Just last week, President Trump entered into a Twitter war with the Prime Minister of the United Kingdom, Theresa May. In what was ostensibly about his retweeting of videos posted by a far-right group, Britain First, calls began from the left-leaning U.K. parties to “ban” President Trump from attending both an official state visit and a working visit. But does this reflect the reality of the British people’s opinions? Are the Brits really anti-Trump, or is it the echo chamber of the Westminster bubble that hears and responds to its own cries?
Earlier this year, not long after President Trump’s inauguration, an online petition was started that requested signatures to ban Trump from the country in an official capacity. It stated:
“Donald Trump's well documented misogyny and vulgarity disqualifies him from being received by Her Majesty the Queen or the Prince of Wales. Therefore during the term of his presidency Donald Trump should not be invited to the United Kingdom for an official State Visit.”
The petition received almost 2 million signatures and as such, had to be debated by the House of Commons. The lawmakers debated the petition briefly, but did not take action.
This would make it seem that the Brits are quite anti-Trump, but a closer look at where the signatures came from is revealing. Over 5% came from the U.S., thousands more from Australia, and from Belgium, and in fact, signatures from almost every single country around the world… Including North Korea and a handful from Antarctica! This was not a “British Petition,” it was an international effort by leftists to embarrass the new president.
And still, the rhetoric continues. The British Labour Party (opposition party) is near unanimous in its condemnation of the U.S. president, but then, of course, it can be. The party is using Trump as a weapon to bludgeon the government. The ruling Conservative (Tory) Party, on the other hand, has to try and ensure stable relations with the Americans and as such use more measured language.
But what about real people? On February 26th/27th, President Trump is scheduled to visit the U.K and open the new U.S. Embassy; the left is already planning a march to show the president that he is “Not Welcome Here.” In response to this, another movement has begun.
#TrumpMarchUK is set to take place at the same time and is intended to drown out the leftist voices and support the president. If social media interest is any measure, it appears that the pro-Trump march will eclipse the anti by a huge amount.
The left-leaning organizers of the anti-Trump rally have form in this area. They are very good at social media campaigns and getting high-profile coverage in the run-up to events. Sadly for them, they rarely get a good showing. The last march garnered just several dozen people.
The pro-Trump march is being spearheaded by a diverse group including activist Tommy Robinson, LGBTQ against Islam, and a range of pro-Brexit groups and will likely see hundreds of thousands turn out in support.
Trump and Brexit are intertwined. They both represent the ideals of sovereignty and nationism. And the opposition invariably tends to be anti-Trump and anti-Brexit. The British Brexiteers see their support of Donald Trump as a continuation of a battle long-fought. For many years, to point out that you want the U.K. to leave the European Union was to be immediately met with cries of “racist” and fascist.” In fact, many Brexit supporters have had to hide their political beliefs for fear of losing their jobs (especially those in local government and education).

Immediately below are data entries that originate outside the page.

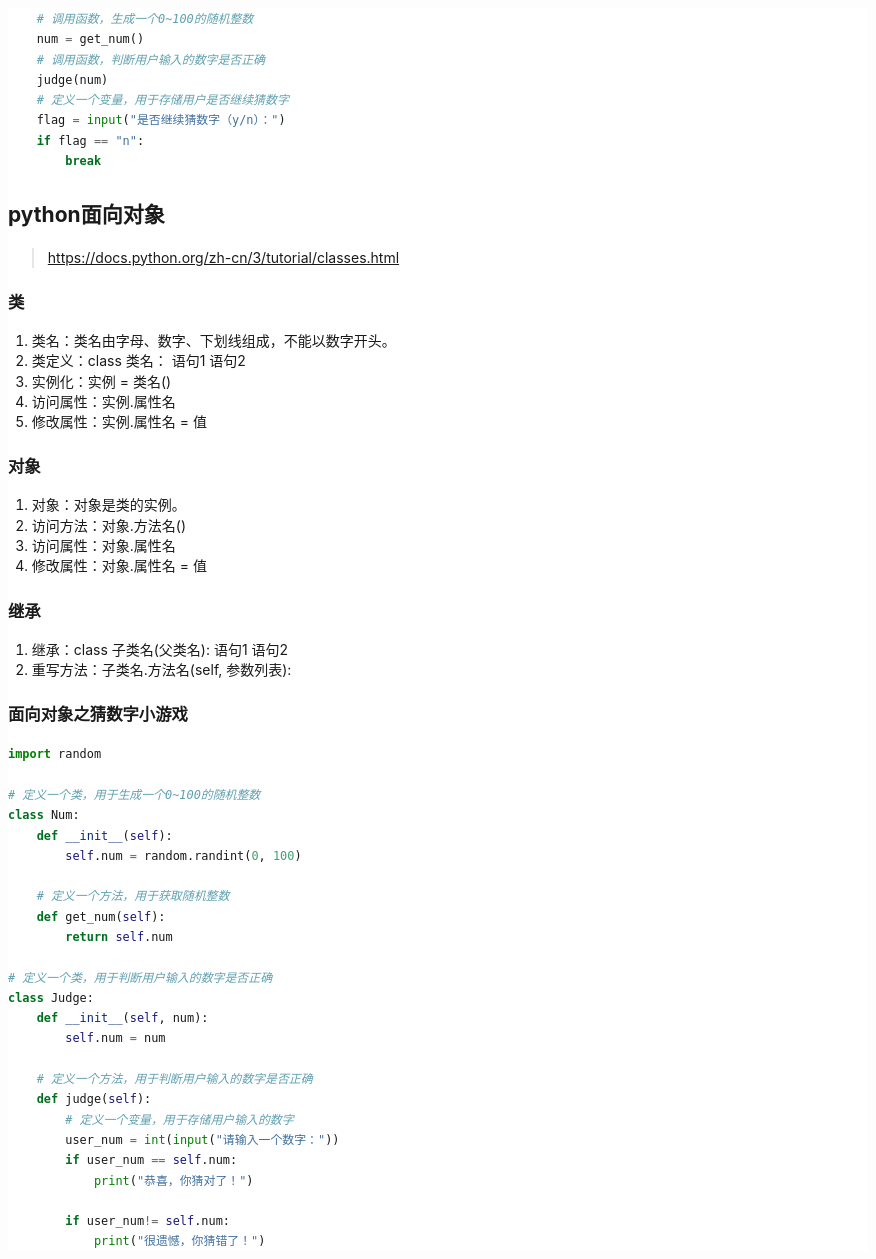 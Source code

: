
 ``` python
    # 调用函数，生成一个0~100的随机整数
    num = get_num()
    # 调用函数，判断用户输入的数字是否正确
    judge(num)
    # 定义一个变量，用于存储用户是否继续猜数字
    flag = input("是否继续猜数字（y/n）：")
    if flag == "n":
        break
```

## python面向对象
> https://docs.python.org/zh-cn/3/tutorial/classes.html

### 类
1. 类名：类名由字母、数字、下划线组成，不能以数字开头。
2. 类定义：class 类名：
    语句1
    语句2
3. 实例化：实例 = 类名()
4. 访问属性：实例.属性名
5. 修改属性：实例.属性名 = 值

### 对象
1. 对象：对象是类的实例。
2. 访问方法：对象.方法名()
3. 访问属性：对象.属性名
4. 修改属性：对象.属性名 = 值

### 继承
1. 继承：class 子类名(父类名):
    语句1
    语句2
2. 重写方法：子类名.方法名(self, 参数列表):

### 面向对象之猜数字小游戏
``` python
import random

# 定义一个类，用于生成一个0~100的随机整数
class Num:
    def __init__(self):
        self.num = random.randint(0, 100)

    # 定义一个方法，用于获取随机整数
    def get_num(self):
        return self.num

# 定义一个类，用于判断用户输入的数字是否正确
class Judge:
    def __init__(self, num):
        self.num = num

    # 定义一个方法，用于判断用户输入的数字是否正确
    def judge(self):
        # 定义一个变量，用于存储用户输入的数字
        user_num = int(input("请输入一个数字："))
        if user_num == self.num:
            print("恭喜，你猜对了！")
        
        if user_num!= self.num:
            print("很遗憾，你猜错了！")
```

The persecution involved against those who want to set their nation free from globalist shackles is shocking. Just a few years ago, a couple who fostered a child whose parents were from a European nation, were found to be supportive of Brexit. The local council immediately took the child away from them. It is frankly, Orwellian.
There are some of a more suspicious nature, that feel the recent Twitter spat between the President and the PM was likely staged by the PM as an attempt to relaunch Project Fear against the British people with a view to calling a second referendum on EU membership. They suggest that Theresa May will inform the public that a trade deal will never be made with the U.S. under President Trump, and therefore, leaving the EU would be too detrimental to the British economy.
It has always been standard practice for the EU to demand another referendum “until they get the RIGHT answer.”
A quick look at the amount of action on Twitter feeds tells you all you really need to know about the level of support for Donald Trump in the U.K. He is supported by a swathe of different folk with myriad different causes behind them. They are the majority, and they welcome the president.